**Requirement**.
All records must be quoted exactly. Omit the pictures.

**Task input**.

=== Begin Enclosure ===

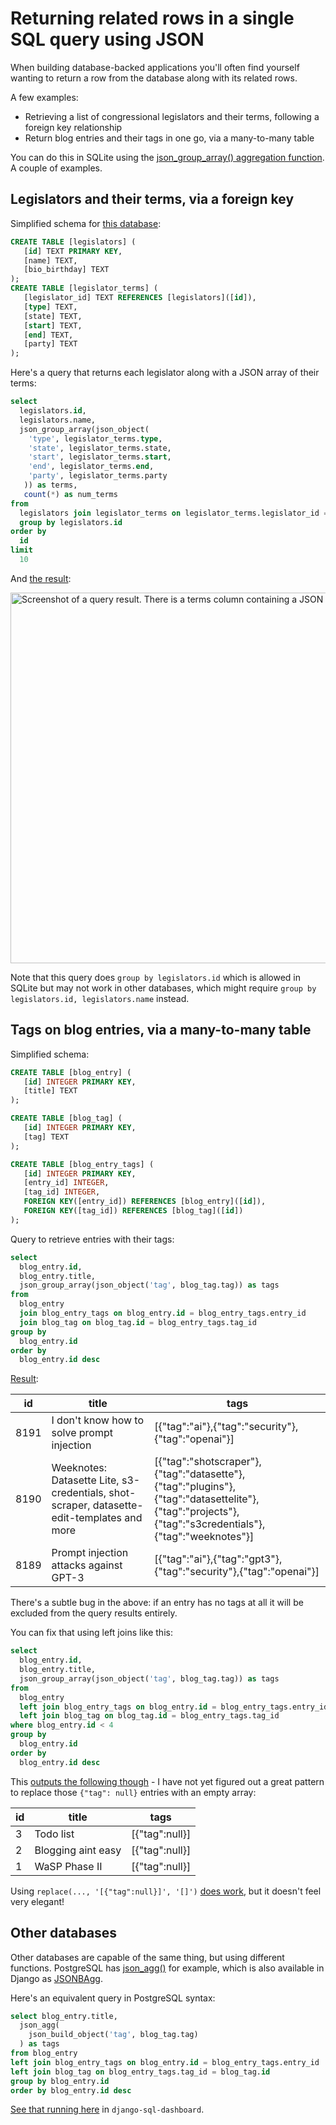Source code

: # Returning related rows in a single SQL query using JSON

When building database-backed applications you'll often find yourself wanting to return a row from the database along with its related rows.

A few examples:

- Retrieving a list of congressional legislators and their terms, following a foreign key relationship
- Return blog entries and their tags in one go, via a many-to-many table

You can do this in SQLite using the [json_group_array() aggregation function](https://sqlite.org/json1.html#jgrouparray). A couple of examples.

## Legislators and their terms, via a foreign key

Simplified schema for [this database](https://congress-legislators.datasettes.com/legislators):

```sql
CREATE TABLE [legislators] (
   [id] TEXT PRIMARY KEY,
   [name] TEXT,
   [bio_birthday] TEXT
);
CREATE TABLE [legislator_terms] (
   [legislator_id] TEXT REFERENCES [legislators]([id]),
   [type] TEXT,
   [state] TEXT,
   [start] TEXT,
   [end] TEXT,
   [party] TEXT
);
```
Here's a query that returns each legislator along with a JSON array of their terms:
```sql
select
  legislators.id,
  legislators.name,
  json_group_array(json_object(
    'type', legislator_terms.type,
    'state', legislator_terms.state,
    'start', legislator_terms.start,
    'end', legislator_terms.end,
    'party', legislator_terms.party
   )) as terms,
   count(*) as num_terms
from
  legislators join legislator_terms on legislator_terms.legislator_id = legislators.id
  group by legislators.id
order by
  id
limit
  10
```
And [the result](https://congress-legislators.datasettes.com/legislators?sql=select%0D%0A++legislators.id%2C%0D%0A++legislators.name%2C%0D%0A++json_group_array(json_object(%0D%0A++++%27type%27%2C+legislator_terms.type%2C%0D%0A++++%27state%27%2C+legislator_terms.state%2C%0D%0A++++%27start%27%2C+legislator_terms.start%2C%0D%0A++++%27end%27%2C+legislator_terms.end%2C%0D%0A++++%27party%27%2C+legislator_terms.party%0D%0A+++))+as+terms%2C%0D%0A+++count(*)+as+num_terms%0D%0Afrom%0D%0A++legislators+join+legislator_terms+on+legislator_terms.legislator_id+%3D+legislators.id%0D%0A++group+by+legislators.id%0D%0Aorder+by%0D%0A++id%0D%0Alimit%0D%0A++10):

<img width="593" alt="Screenshot of a query result. There is a terms column containing a JSON list of terms." src="https://user-images.githubusercontent.com/9599/190714817-4959daca-2450-4d28-9601-c7d59c02aa6e.png">

Note that this query does `group by legislators.id` which is allowed in SQLite but may not work in other databases, which might require `group by legislators.id, legislators.name` instead.

## Tags on blog entries, via a many-to-many table

Simplified schema:
```sql
CREATE TABLE [blog_entry] (
   [id] INTEGER PRIMARY KEY,
   [title] TEXT
);

CREATE TABLE [blog_tag] (
   [id] INTEGER PRIMARY KEY,
   [tag] TEXT
);

CREATE TABLE [blog_entry_tags] (
   [id] INTEGER PRIMARY KEY,
   [entry_id] INTEGER,
   [tag_id] INTEGER,
   FOREIGN KEY([entry_id]) REFERENCES [blog_entry]([id]),
   FOREIGN KEY([tag_id]) REFERENCES [blog_tag]([id])
);
```
Query to retrieve entries with their tags:
```sql
select
  blog_entry.id,
  blog_entry.title,
  json_group_array(json_object('tag', blog_tag.tag)) as tags
from
  blog_entry
  join blog_entry_tags on blog_entry.id = blog_entry_tags.entry_id
  join blog_tag on blog_tag.id = blog_entry_tags.tag_id
group by
  blog_entry.id
order by
  blog_entry.id desc
```
[Result](https://datasette.simonwillison.net/simonwillisonblog?sql=select+blog_entry.id%2C+blog_entry.title%2C+json_group_array(json_object(%27tag%27%2C+blog_tag.tag))+as+tags%0D%0Afrom+blog_entry+join+blog_entry_tags+on+blog_entry.id+%3D+blog_entry_tags.entry_id%0D%0Ajoin+blog_tag+on+blog_tag.id+%3D+blog_entry_tags.tag_id%0D%0Agroup+by+blog_entry.id%0D%0Aorder+by+blog_entry.id+desc):

| id | title | tags |
| --- | --- | --- |
| 8191 | I don't know how to solve prompt injection | [{"tag":"ai"},{"tag":"security"},{"tag":"openai"}] |
| 8190 | Weeknotes: Datasette Lite, s3-credentials, shot-scraper, datasette-edit-templates and more | [{"tag":"shotscraper"},{"tag":"datasette"},{"tag":"plugins"},{"tag":"datasettelite"},{"tag":"projects"},{"tag":"s3credentials"},{"tag":"weeknotes"}] |
| 8189 | Prompt injection attacks against GPT-3 | [{"tag":"ai"},{"tag":"gpt3"},{"tag":"security"},{"tag":"openai"}] |

There's a subtle bug in the above: if an entry has no tags at all it will be excluded from the query results entirely.

You can fix that using left joins like this:

```sql
select
  blog_entry.id,
  blog_entry.title,
  json_group_array(json_object('tag', blog_tag.tag)) as tags
from
  blog_entry
  left join blog_entry_tags on blog_entry.id = blog_entry_tags.entry_id
  left join blog_tag on blog_tag.id = blog_entry_tags.tag_id
where blog_entry.id < 4
group by
  blog_entry.id
order by
  blog_entry.id desc
```
This [outputs the following though](https://datasette.simonwillison.net/simonwillisonblog?sql=select%0D%0A++blog_entry.id%2C%0D%0A++blog_entry.title%2C%0D%0A++json_group_array(json_object(%27tag%27%2C+blog_tag.tag))+as+tags%0D%0Afrom%0D%0A++blog_entry%0D%0A++left+join+blog_entry_tags+on+blog_entry.id+%3D+blog_entry_tags.entry_id%0D%0A++left+join+blog_tag+on+blog_tag.id+%3D+blog_entry_tags.tag_id%0D%0Awhere+blog_entry.id+%3C+4%0D%0Agroup+by%0D%0A++blog_entry.id%0D%0Aorder+by%0D%0A++blog_entry.id+desc) - I have not yet figured out a great pattern to replace those `{"tag": null}` entries with an empty array:

| id | title | tags |
| --- | --- | --- |
| 3 | Todo list | [{"tag":null}] |
| 2 | Blogging aint easy | [{"tag":null}] |
| 1 | WaSP Phase II | [{"tag":null}] |

Using `replace(..., '[{"tag":null}]', '[]')` [does work](https://datasette.simonwillison.net/simonwillisonblog?sql=select%0D%0A++blog_entry.id%2C%0D%0A++blog_entry.title%2C%0D%0A++replace%28json_group_array%28json_object%28%27tag%27%2C+blog_tag.tag%29%29%2C+%27%5B%7B%22tag%22%3Anull%7D%5D%27%2C+%27%5B%5D%27%29+as+tags%0D%0Afrom%0D%0A++blog_entry%0D%0A++left+join+blog_entry_tags+on+blog_entry.id+%3D+blog_entry_tags.entry_id%0D%0A++left+join+blog_tag+on+blog_tag.id+%3D+blog_entry_tags.tag_id%0D%0Agroup+by%0D%0A++blog_entry.id%0D%0Aorder+by%0D%0A++blog_entry.id), but it doesn't feel very elegant!

## Other databases

Other databases are capable of the same thing, but using different functions. PostgreSQL has [json_agg()](https://www.postgresql.org/docs/9.5/functions-aggregate.html) for example, which is also available in Django as [JSONBAgg](https://docs.djangoproject.com/en/4.1/ref/contrib/postgres/aggregates/#jsonbagg).

Here's an equivalent query in PostgreSQL syntax:

```sql
select blog_entry.title,
  json_agg(
    json_build_object('tag', blog_tag.tag)
  ) as tags
from blog_entry
left join blog_entry_tags on blog_entry.id = blog_entry_tags.entry_id
left join blog_tag on blog_entry_tags.tag_id = blog_tag.id
group by blog_entry.id
order by blog_entry.id desc
```
[See that running here](https://simonwillison.net/dashboard/json-agg-example/) in `django-sql-dashboard`.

=== End Enclosure ===

**Answer space**.
Source code

: # Returning related rows in a single SQL query using JSON

When building database-backed applications you'll often find yourself wanting to return a row from the database along with its related rows.

A few examples:

- Retrieving a list of congressional legislators and their terms, following a foreign key relationship
- Return blog entries and their tags in one go, via a many-to-many table

You can do this in SQLite using the [json_group_array() aggregation function](https://sqlite.org/json1.html#jgrouparray). A couple of examples.

## Legislators and their terms, via a foreign key

Simplified schema for [this database](https://congress-legislators.datasettes.com/legislators):

```sql
CREATE TABLE [legislators] (
   [id] TEXT PRIMARY KEY,
   [name] TEXT,
   [bio_birthday] TEXT
);
CREATE TABLE [legislator_terms] (
   [legislator_id] TEXT REFERENCES [legislators]([id]),
   [type] TEXT,
   [state] TEXT,
   [start] TEXT,
   [end] TEXT,
   [party] TEXT
);
```
Here's a query that returns each legislator along with a JSON array of their terms:
```sql
select
  legislators.id,
  legislators.name,
  json_group_array(json_object(
    'type', legislator_terms.type,
    'state', legislator_terms.state,
    'start', legislator_terms.start,
    'end', legislator_terms.end,
    'party', legislator_terms.party
   )) as terms,
   count(*) as num_terms
from
  legislators join legislator_terms on legislator_terms.legislator_id = legislators.id
  group by legislators.id
order by
  id
limit
  10
```
And [the result](https://congress-legislators.datasettes.com/legislators?sql=select%0D%0A++legislators.id%2C%0D%0A++legislators.name%2C%0D%0A++json_group_array(json_object(%0D%0A++++%27type%27%2C+legislator_terms.type%2C%0D%0A++++%27state%27%2C+legislator_terms.state%2C%0D%0A++++%27start%27%2C+legislator_terms.start%2C%0D%0A++++%27end%27%2C+legislator_terms.end%2C%0D%0A++++%27party%27%2C+legislator_terms.party%0D%0A+++))+as+terms%2C%0D%0A+++count(*)+as+num_terms%0D%0Afrom%0D%0A++legislators+join+legislator_terms+on+legislator_terms.legislator_id+%3D+legislators.id%0D%0A++group+by+legislators.id%0D%0Aorder+by%0D%0A++id%0D%0Alimit%0D%0A++10):

<img width="593" alt="Screenshot of a query result. There is a terms column containing a JSON list of terms." src="https://user-images.githubusercontent.com/9599/190714817-4959daca-2450-4d28-9601-c7d59c02aa6e.png">

Note that this query does `group by legislators.id` which is allowed in SQLite but may not work in other databases, which might require `group by legislators.id, legislators.name` instead.

## Tags on blog entries, via a many-to-many table

Simplified schema:
```sql
CREATE TABLE [blog_entry] (
   [id] INTEGER PRIMARY KEY,
   [title] TEXT
);

CREATE TABLE [blog_tag] (
   [id] INTEGER PRIMARY KEY,
   [tag] TEXT
);

CREATE TABLE [blog_entry_tags] (
   [id] INTEGER PRIMARY KEY,
   [entry_id] INTEGER,
   [tag_id] INTEGER,
   FOREIGN KEY([entry_id]) REFERENCES [blog_entry]([id]),
   FOREIGN KEY([tag_id]) REFERENCES [blog_tag]([id])
);
```
Query to retrieve entries with their tags:
```sql
select
  blog_entry.id,
  blog_entry.title,
  json_group_array(json_object('tag', blog_tag.tag)) as tags
from
  blog_entry
  join blog_entry_tags on blog_entry.id = blog_entry_tags.entry_id
  join blog_tag on blog_tag.id = blog_entry_tags.tag_id
group by
  blog_entry.id
order by
  blog_entry.id desc
```
[Result](https://datasette.simonwillison.net/simonwillisonblog?sql=select+blog_entry.id%2C+blog_entry.title%2C+json_group_array(json_object(%27tag%27%2C+blog_tag.tag))+as+tags%0D%0Afrom+blog_entry+join+blog_entry_tags+on+blog_entry.id+%3D+blog_entry_tags.entry_id%0D%0Ajoin+blog_tag+on+blog_tag.id+%3D+blog_entry_tags.tag_id%0D%0Agroup+by+blog_entry.id%0D%0Aorder+by+blog_entry.id+desc):

| id | title | tags |
| --- | --- | --- |
| 8191 | I don't know how to solve prompt injection | [{"tag":"ai"},{"tag":"security"},{"tag":"openai"}] |
| 8190 | Weeknotes: Datasette Lite, s3-credentials, shot-scraper, datasette-edit-templates and more | [{"tag":"shotscraper"},{"tag":"datasette"},{"tag":"plugins"},{"tag":"datasettelite"},{"tag":"projects"},{"tag":"s3credentials"},{"tag":"weeknotes"}] |
| 8189 | Prompt injection attacks against GPT-3 | [{"tag":"ai"},{"tag":"gpt3"},{"tag":"security"},{"tag":"openai"}] |

There's a subtle bug in the above: if an entry has no tags at all it will be excluded from the query results entirely.

You can fix that using left joins like this:

```sql
select
  blog_entry.id,
  blog_entry.title,
  json_group_array(json_object('tag', blog_tag.tag)) as tags
from
  blog_entry
  left join blog_entry_tags on blog_entry.id = blog_entry_tags.entry_id
  left join blog_tag on blog_tag.id = blog_entry_tags.tag_id
where blog_entry.id < 4
group by
  blog_entry.id
order by
  blog_entry.id desc
```
This [outputs the following though](https://datasette.simonwillison.net/simonwillisonblog?sql=select%0D%0A++blog_entry.id%2C%0D%0A++blog_entry.title%2C%0D%0A++json_group_array(json_object(%27tag%27%2C+blog_tag.tag))+as+tags%0D%0Afrom%0D%0A++blog_entry%0D%0A++left+join+blog_entry_tags+on+blog_entry.id+%3D+blog_entry_tags.entry_id%0D%0A++left+join+blog_tag+on+blog_tag.id+%3D+blog_entry_tags.tag_id%0D%0Awhere+blog_entry.id+%3C+4%0D%0Agroup+by%0D%0A++blog_entry.id%0D%0Aorder+by%0D%0A++blog_entry.id+desc) - I have not yet figured out a great pattern to replace those `{"tag": null}` entries with an empty array:

| id | title | tags |
| --- | --- | --- |
| 3 | Todo list | [{"tag":null}] |
| 2 | Blogging aint easy | [{"tag":null}] |
| 1 | WaSP Phase II | [{"tag":null}] |

Using `replace(..., '[{"tag":null}]', '[]')` [does work](https://datasette.simonwillison.net/simonwillisonblog?sql=select%0D%0A++blog_entry.id%2C%0D%0A++blog_entry.title%2C%0D%0A++replace%28json_group_array%28json_object%28%27tag%27%2C+blog_tag.tag%29%29%2C+%27%5B%7B%22tag%22%3Anull%7D%5D%27%2C+%27%5B%5D%27%29+as+tags%0D%0Afrom%0D%0A++blog_entry%0D%0A++left+join+blog_entry_tags+on+blog_entry.id+%3D+blog_entry_tags.entry_id%0D%0A++left+join+blog_tag+on+blog_tag.id+%3D+blog_entry_tags.tag_id%0D%0Agroup+by%0D%0A++blog_entry.id%0D%0Aorder+by%0D%0A++blog_entry.id), but it doesn't feel very elegant!

## Other databases

Other databases are capable of the same thing, but using different functions. PostgreSQL has [json_agg()](https://www.postgresql.org/docs/9.5/functions-aggregate.html) for example, which is also available in Django as [JSONBAgg](https://docs.djangoproject.com/en/4.1/ref/contrib/postgres/aggregates/#jsonbagg).

Here's an equivalent query in PostgreSQL syntax:

```sql
select blog_entry.title,
  json_agg(
    json_build_object('tag', blog_tag.tag)
  ) as tags
from blog_entry
left join blog_entry_tags on blog_entry.id = blog_entry_tags.entry_id
left join blog_tag on blog_entry_tags.tag_id = blog_tag.id
group by blog_entry.id
order by blog_entry.id desc
```
[See that running here](https://simonwillison.net/dashboard/json-agg-example/) in `django-sql-dashboard`.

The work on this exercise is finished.